The records should be repeated word for word, pictures excluded.

* SUPPLIED ENTRIES *
━━━━━━━━

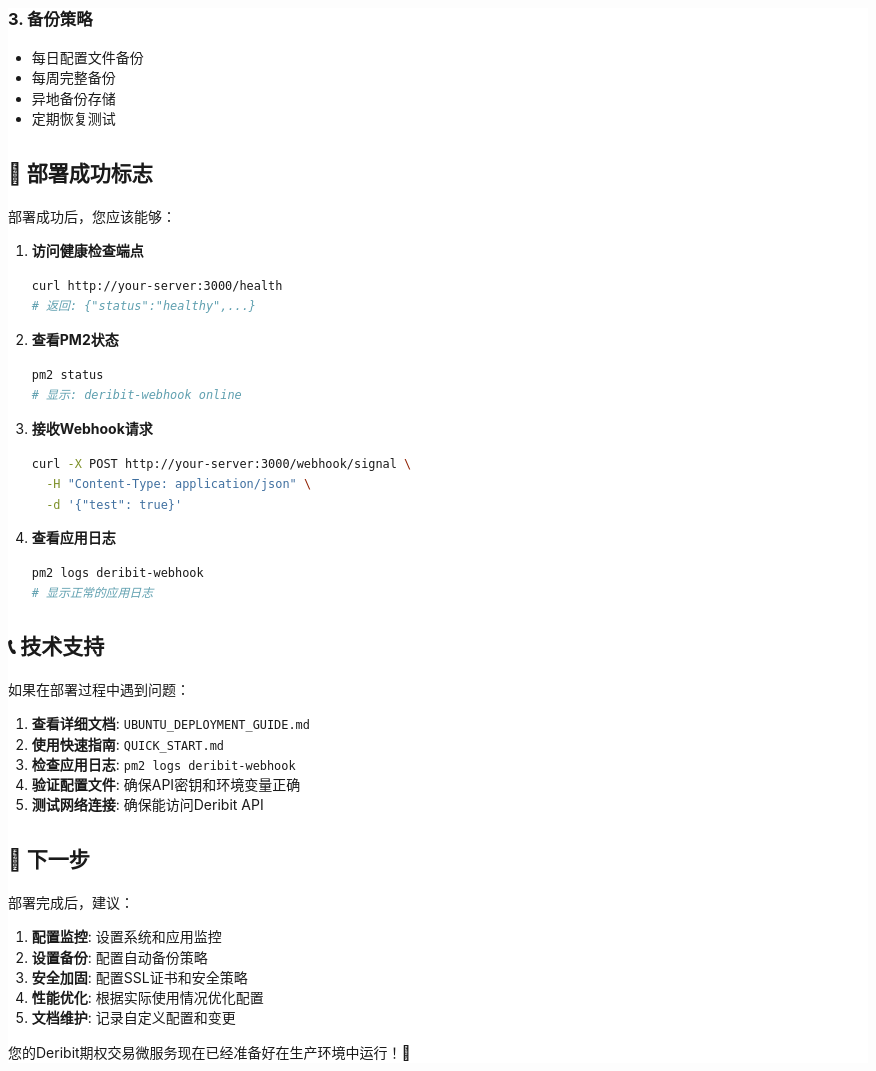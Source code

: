 ### 3. 备份策略
- 每日配置文件备份
- 每周完整备份
- 异地备份存储
- 定期恢复测试

## 🎉 部署成功标志

部署成功后，您应该能够：

1. **访问健康检查端点**
   ```bash
   curl http://your-server:3000/health
   # 返回: {"status":"healthy",...}
   ```

2. **查看PM2状态**
   ```bash
   pm2 status
   # 显示: deribit-webhook online
   ```

3. **接收Webhook请求**
   ```bash
   curl -X POST http://your-server:3000/webhook/signal \
     -H "Content-Type: application/json" \
     -d '{"test": true}'
   ```

4. **查看应用日志**
   ```bash
   pm2 logs deribit-webhook
   # 显示正常的应用日志
   ```

## 📞 技术支持

如果在部署过程中遇到问题：

1. **查看详细文档**: `UBUNTU_DEPLOYMENT_GUIDE.md`
2. **使用快速指南**: `QUICK_START.md`
3. **检查应用日志**: `pm2 logs deribit-webhook`
4. **验证配置文件**: 确保API密钥和环境变量正确
5. **测试网络连接**: 确保能访问Deribit API

## 🚀 下一步

部署完成后，建议：

1. **配置监控**: 设置系统和应用监控
2. **设置备份**: 配置自动备份策略
3. **安全加固**: 配置SSL证书和安全策略
4. **性能优化**: 根据实际使用情况优化配置
5. **文档维护**: 记录自定义配置和变更

您的Deribit期权交易微服务现在已经准备好在生产环境中运行！🎉
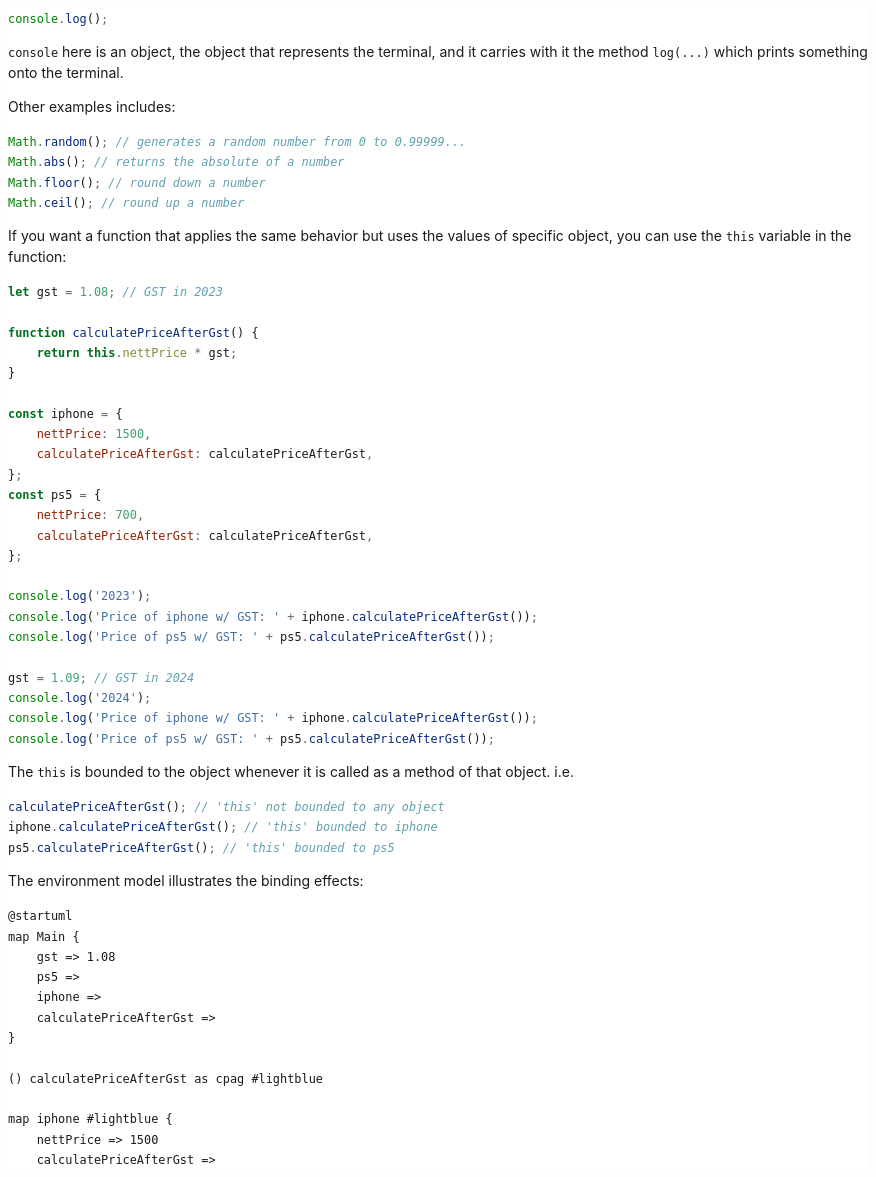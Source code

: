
 ```js
console.log();
```

`console` here is an object, the object that represents the terminal, and it carries with it the method `log(...)` which prints something onto the terminal.

Other examples includes:

```js
Math.random(); // generates a random number from 0 to 0.99999...
Math.abs(); // returns the absolute of a number
Math.floor(); // round down a number
Math.ceil(); // round up a number
```

If you want a function that applies the same behavior but uses the values of specific object, you can use the `this` variable in the function:

```js
let gst = 1.08; // GST in 2023

function calculatePriceAfterGst() {
    return this.nettPrice * gst;
}

const iphone = {
    nettPrice: 1500,
    calculatePriceAfterGst: calculatePriceAfterGst,
};
const ps5 = {
    nettPrice: 700,
    calculatePriceAfterGst: calculatePriceAfterGst,
};

console.log('2023');
console.log('Price of iphone w/ GST: ' + iphone.calculatePriceAfterGst());
console.log('Price of ps5 w/ GST: ' + ps5.calculatePriceAfterGst());

gst = 1.09; // GST in 2024
console.log('2024');
console.log('Price of iphone w/ GST: ' + iphone.calculatePriceAfterGst());
console.log('Price of ps5 w/ GST: ' + ps5.calculatePriceAfterGst());
```

The `this` is bounded to the object whenever it is called as a method of that object. i.e.

```js
calculatePriceAfterGst(); // 'this' not bounded to any object
iphone.calculatePriceAfterGst(); // 'this' bounded to iphone
ps5.calculatePriceAfterGst(); // 'this' bounded to ps5
```

The environment model illustrates the binding effects:

```plantuml
@startuml
map Main {
    gst => 1.08
    ps5 =>
    iphone =>
    calculatePriceAfterGst =>
}

() calculatePriceAfterGst as cpag #lightblue

map iphone #lightblue {
    nettPrice => 1500
    calculatePriceAfterGst =>
```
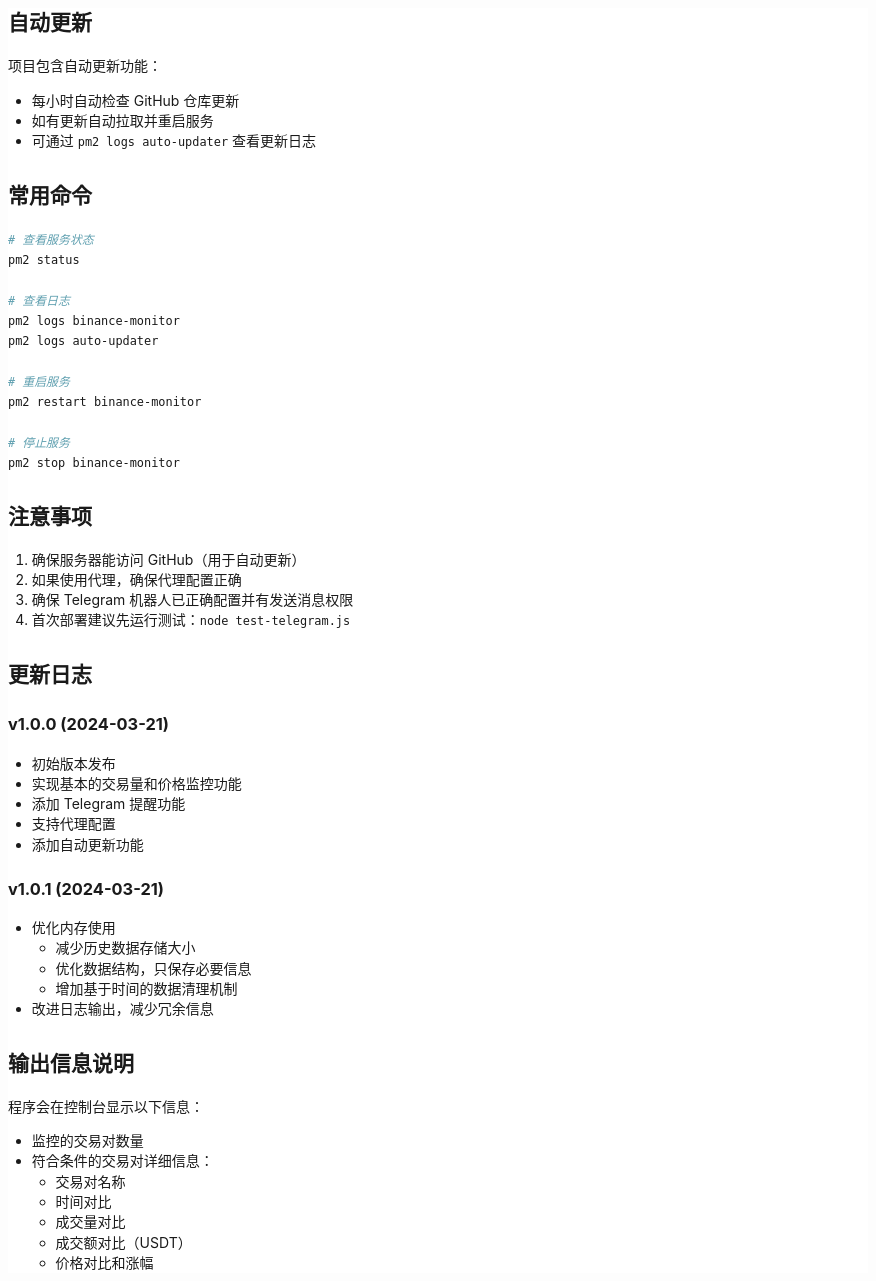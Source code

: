 ## 自动更新
项目包含自动更新功能：
- 每小时自动检查 GitHub 仓库更新
- 如有更新自动拉取并重启服务
- 可通过 `pm2 logs auto-updater` 查看更新日志

## 常用命令
```bash
# 查看服务状态
pm2 status

# 查看日志
pm2 logs binance-monitor
pm2 logs auto-updater

# 重启服务
pm2 restart binance-monitor

# 停止服务
pm2 stop binance-monitor
```

## 注意事项

1. 确保服务器能访问 GitHub（用于自动更新）
2. 如果使用代理，确保代理配置正确
3. 确保 Telegram 机器人已正确配置并有发送消息权限
4. 首次部署建议先运行测试：`node test-telegram.js`

## 更新日志

### v1.0.0 (2024-03-21)
- 初始版本发布
- 实现基本的交易量和价格监控功能
- 添加 Telegram 提醒功能
- 支持代理配置
- 添加自动更新功能

### v1.0.1 (2024-03-21)
- 优化内存使用
  - 减少历史数据存储大小
  - 优化数据结构，只保存必要信息
  - 增加基于时间的数据清理机制
- 改进日志输出，减少冗余信息

## 输出信息说明

程序会在控制台显示以下信息：
- 监控的交易对数量
- 符合条件的交易对详细信息：
  - 交易对名称
  - 时间对比
  - 成交量对比
  - 成交额对比（USDT）
  - 价格对比和涨幅
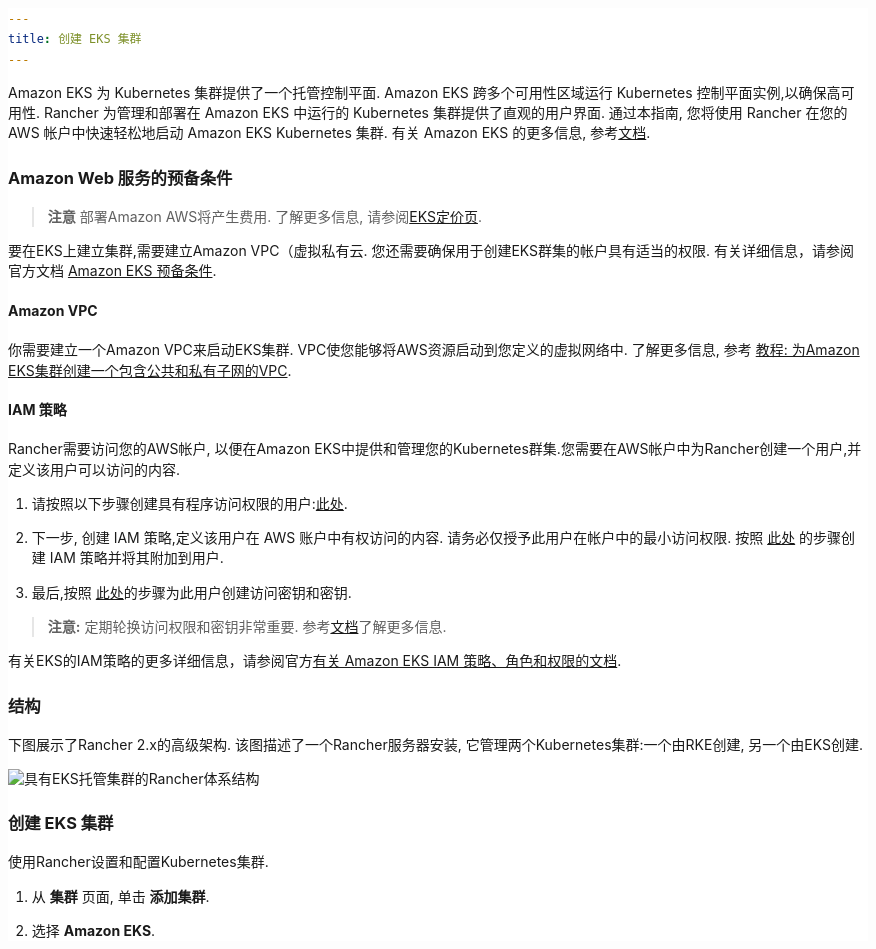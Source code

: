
```yaml
---
title: 创建 EKS 集群
---
```


Amazon EKS 为 Kubernetes 集群提供了一个托管控制平面. Amazon EKS 跨多个可用性区域运行 Kubernetes 控制平面实例,以确保高可用性. Rancher 为管理和部署在 Amazon EKS 中运行的 Kubernetes 集群提供了直观的用户界面. 通过本指南, 您将使用 Rancher 在您的 AWS 帐户中快速轻松地启动 Amazon EKS Kubernetes 集群. 有关 Amazon EKS 的更多信息, 参考[文档](https://docs.aws.amazon.com/eks/latest/userguide/what-is-eks.html).

### Amazon Web 服务的预备条件

> **注意**
> 部署Amazon AWS将产生费用. 了解更多信息, 请参阅[EKS定价页](https://aws.amazon.com/eks/pricing/).

要在EKS上建立集群,需要建立Amazon VPC（虚拟私有云. 您还需要确保用于创建EKS群集的帐户具有适当的权限. 有关详细信息，请参阅官方文档 [Amazon EKS 预备条件](https://docs.aws.amazon.com/eks/latest/userguide/getting-started-console.html#eks-prereqs).

#### Amazon VPC

你需要建立一个Amazon VPC来启动EKS集群. VPC使您能够将AWS资源启动到您定义的虚拟网络中. 了解更多信息, 参考 [教程: 为Amazon EKS集群创建一个包含公共和私有子网的VPC](https://docs.aws.amazon.com/eks/latest/userguide/create-public-private-vpc.html).

#### IAM 策略

Rancher需要访问您的AWS帐户, 以便在Amazon EKS中提供和管理您的Kubernetes群集.您需要在AWS帐户中为Rancher创建一个用户,并定义该用户可以访问的内容.

1. 请按照以下步骤创建具有程序访问权限的用户:[此处](https://docs.aws.amazon.com/IAM/latest/UserGuide/id_users_create.html).

2. 下一步, 创建 IAM 策略,定义该用户在 AWS 账户中有权访问的内容. 请务必仅授予此用户在帐户中的最小访问权限. 按照 [此处](https://docs.aws.amazon.com/eks/latest/userguide/EKS_IAM_user_policies.html) 的步骤创建 IAM 策略并将其附加到用户.

3. 最后,按照 [此处](https://docs.aws.amazon.com/IAM/latest/UserGuide/id_credentials_access-keys.html#Using_CreateAccessKey)的步骤为此用户创建访问密钥和密钥.

> **注意:** 定期轮换访问权限和密钥非常重要. 参考[文档](https://docs.aws.amazon.com/IAM/latest/UserGuide/id_credentials_access-keys.html#rotating_access_keys_console)了解更多信息.

有关EKS的IAM策略的更多详细信息，请参阅官方[有关 Amazon EKS IAM 策略、角色和权限的文档](https://docs.aws.amazon.com/eks/latest/userguide/IAM_policies.html).

### 结构

下图展示了Rancher 2.x的高级架构. 该图描述了一个Rancher服务器安装, 它管理两个Kubernetes集群:一个由RKE创建, 另一个由EKS创建.

![具有EKS托管集群的Rancher体系结构](/img/rancher/rancher-architecture.svg)

### 创建 EKS 集群

使用Rancher设置和配置Kubernetes集群.

1.  从 **集群** 页面, 单击 **添加集群**.

1.  选择 **Amazon EKS**.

━━━━━━━━

* YOUR RESPONSE *
Source code

: ### 3. 备份策略
- 每日配置文件备份
- 每周完整备份
- 异地备份存储
- 定期恢复测试

## 🎉 部署成功标志

部署成功后，您应该能够：

1. **访问健康检查端点**
   ```bash
   curl http://your-server:3000/health
   # 返回: {"status":"healthy",...}
   ```

2. **查看PM2状态**
   ```bash
   pm2 status
   # 显示: deribit-webhook online
   ```

3. **接收Webhook请求**
   ```bash
   curl -X POST http://your-server:3000/webhook/signal \
     -H "Content-Type: application/json" \
     -d '{"test": true}'
   ```

4. **查看应用日志**
   ```bash
   pm2 logs deribit-webhook
   # 显示正常的应用日志
   ```

## 📞 技术支持

如果在部署过程中遇到问题：

1. **查看详细文档**: `UBUNTU_DEPLOYMENT_GUIDE.md`
2. **使用快速指南**: `QUICK_START.md`
3. **检查应用日志**: `pm2 logs deribit-webhook`
4. **验证配置文件**: 确保API密钥和环境变量正确
5. **测试网络连接**: 确保能访问Deribit API

## 🚀 下一步

部署完成后，建议：

1. **配置监控**: 设置系统和应用监控
2. **设置备份**: 配置自动备份策略
3. **安全加固**: 配置SSL证书和安全策略
4. **性能优化**: 根据实际使用情况优化配置
5. **文档维护**: 记录自定义配置和变更

您的Deribit期权交易微服务现在已经准备好在生产环境中运行！🎉
Source code

:
 ```js
console.log();
```

`console` here is an object, the object that represents the terminal, and it carries with it the method `log(...)` which prints something onto the terminal.

Other examples includes:

```js
Math.random(); // generates a random number from 0 to 0.99999...
Math.abs(); // returns the absolute of a number
Math.floor(); // round down a number
Math.ceil(); // round up a number
```

If you want a function that applies the same behavior but uses the values of specific object, you can use the `this` variable in the function:

```js
let gst = 1.08; // GST in 2023

function calculatePriceAfterGst() {
    return this.nettPrice * gst;
}

const iphone = {
    nettPrice: 1500,
    calculatePriceAfterGst: calculatePriceAfterGst,
};
const ps5 = {
    nettPrice: 700,
    calculatePriceAfterGst: calculatePriceAfterGst,
};

console.log('2023');
console.log('Price of iphone w/ GST: ' + iphone.calculatePriceAfterGst());
console.log('Price of ps5 w/ GST: ' + ps5.calculatePriceAfterGst());

gst = 1.09; // GST in 2024
console.log('2024');
console.log('Price of iphone w/ GST: ' + iphone.calculatePriceAfterGst());
console.log('Price of ps5 w/ GST: ' + ps5.calculatePriceAfterGst());
```

The `this` is bounded to the object whenever it is called as a method of that object. i.e.

```js
calculatePriceAfterGst(); // 'this' not bounded to any object
iphone.calculatePriceAfterGst(); // 'this' bounded to iphone
ps5.calculatePriceAfterGst(); // 'this' bounded to ps5
```

The environment model illustrates the binding effects:

```plantuml
@startuml
map Main {
    gst => 1.08
    ps5 =>
    iphone =>
    calculatePriceAfterGst =>
}

() calculatePriceAfterGst as cpag #lightblue

map iphone #lightblue {
    nettPrice => 1500
    calculatePriceAfterGst =>
```
Source code

: ## 自动更新
项目包含自动更新功能：
- 每小时自动检查 GitHub 仓库更新
- 如有更新自动拉取并重启服务
- 可通过 `pm2 logs auto-updater` 查看更新日志

## 常用命令
```bash
# 查看服务状态
pm2 status

# 查看日志
pm2 logs binance-monitor
pm2 logs auto-updater

# 重启服务
pm2 restart binance-monitor

# 停止服务
pm2 stop binance-monitor
```

## 注意事项

1. 确保服务器能访问 GitHub（用于自动更新）
2. 如果使用代理，确保代理配置正确
3. 确保 Telegram 机器人已正确配置并有发送消息权限
4. 首次部署建议先运行测试：`node test-telegram.js`

## 更新日志

### v1.0.0 (2024-03-21)
- 初始版本发布
- 实现基本的交易量和价格监控功能
- 添加 Telegram 提醒功能
- 支持代理配置
- 添加自动更新功能

### v1.0.1 (2024-03-21)
- 优化内存使用
  - 减少历史数据存储大小
  - 优化数据结构，只保存必要信息
  - 增加基于时间的数据清理机制
- 改进日志输出，减少冗余信息

## 输出信息说明

程序会在控制台显示以下信息：
- 监控的交易对数量
- 符合条件的交易对详细信息：
  - 交易对名称
  - 时间对比
  - 成交量对比
  - 成交额对比（USDT）
  - 价格对比和涨幅
Source code

:
```yaml
---
title: 创建 EKS 集群
---
```


Amazon EKS 为 Kubernetes 集群提供了一个托管控制平面. Amazon EKS 跨多个可用性区域运行 Kubernetes 控制平面实例,以确保高可用性. Rancher 为管理和部署在 Amazon EKS 中运行的 Kubernetes 集群提供了直观的用户界面. 通过本指南, 您将使用 Rancher 在您的 AWS 帐户中快速轻松地启动 Amazon EKS Kubernetes 集群. 有关 Amazon EKS 的更多信息, 参考[文档](https://docs.aws.amazon.com/eks/latest/userguide/what-is-eks.html).

### Amazon Web 服务的预备条件

> **注意**
> 部署Amazon AWS将产生费用. 了解更多信息, 请参阅[EKS定价页](https://aws.amazon.com/eks/pricing/).

要在EKS上建立集群,需要建立Amazon VPC（虚拟私有云. 您还需要确保用于创建EKS群集的帐户具有适当的权限. 有关详细信息，请参阅官方文档 [Amazon EKS 预备条件](https://docs.aws.amazon.com/eks/latest/userguide/getting-started-console.html#eks-prereqs).

#### Amazon VPC

你需要建立一个Amazon VPC来启动EKS集群. VPC使您能够将AWS资源启动到您定义的虚拟网络中. 了解更多信息, 参考 [教程: 为Amazon EKS集群创建一个包含公共和私有子网的VPC](https://docs.aws.amazon.com/eks/latest/userguide/create-public-private-vpc.html).

#### IAM 策略

Rancher需要访问您的AWS帐户, 以便在Amazon EKS中提供和管理您的Kubernetes群集.您需要在AWS帐户中为Rancher创建一个用户,并定义该用户可以访问的内容.

1. 请按照以下步骤创建具有程序访问权限的用户:[此处](https://docs.aws.amazon.com/IAM/latest/UserGuide/id_users_create.html).

2. 下一步, 创建 IAM 策略,定义该用户在 AWS 账户中有权访问的内容. 请务必仅授予此用户在帐户中的最小访问权限. 按照 [此处](https://docs.aws.amazon.com/eks/latest/userguide/EKS_IAM_user_policies.html) 的步骤创建 IAM 策略并将其附加到用户.

3. 最后,按照 [此处](https://docs.aws.amazon.com/IAM/latest/UserGuide/id_credentials_access-keys.html#Using_CreateAccessKey)的步骤为此用户创建访问密钥和密钥.

> **注意:** 定期轮换访问权限和密钥非常重要. 参考[文档](https://docs.aws.amazon.com/IAM/latest/UserGuide/id_credentials_access-keys.html#rotating_access_keys_console)了解更多信息.

有关EKS的IAM策略的更多详细信息，请参阅官方[有关 Amazon EKS IAM 策略、角色和权限的文档](https://docs.aws.amazon.com/eks/latest/userguide/IAM_policies.html).

### 结构

下图展示了Rancher 2.x的高级架构. 该图描述了一个Rancher服务器安装, 它管理两个Kubernetes集群:一个由RKE创建, 另一个由EKS创建.

![具有EKS托管集群的Rancher体系结构](/img/rancher/rancher-architecture.svg)

### 创建 EKS 集群

使用Rancher设置和配置Kubernetes集群.

1.  从 **集群** 页面, 单击 **添加集群**.

1.  选择 **Amazon EKS**.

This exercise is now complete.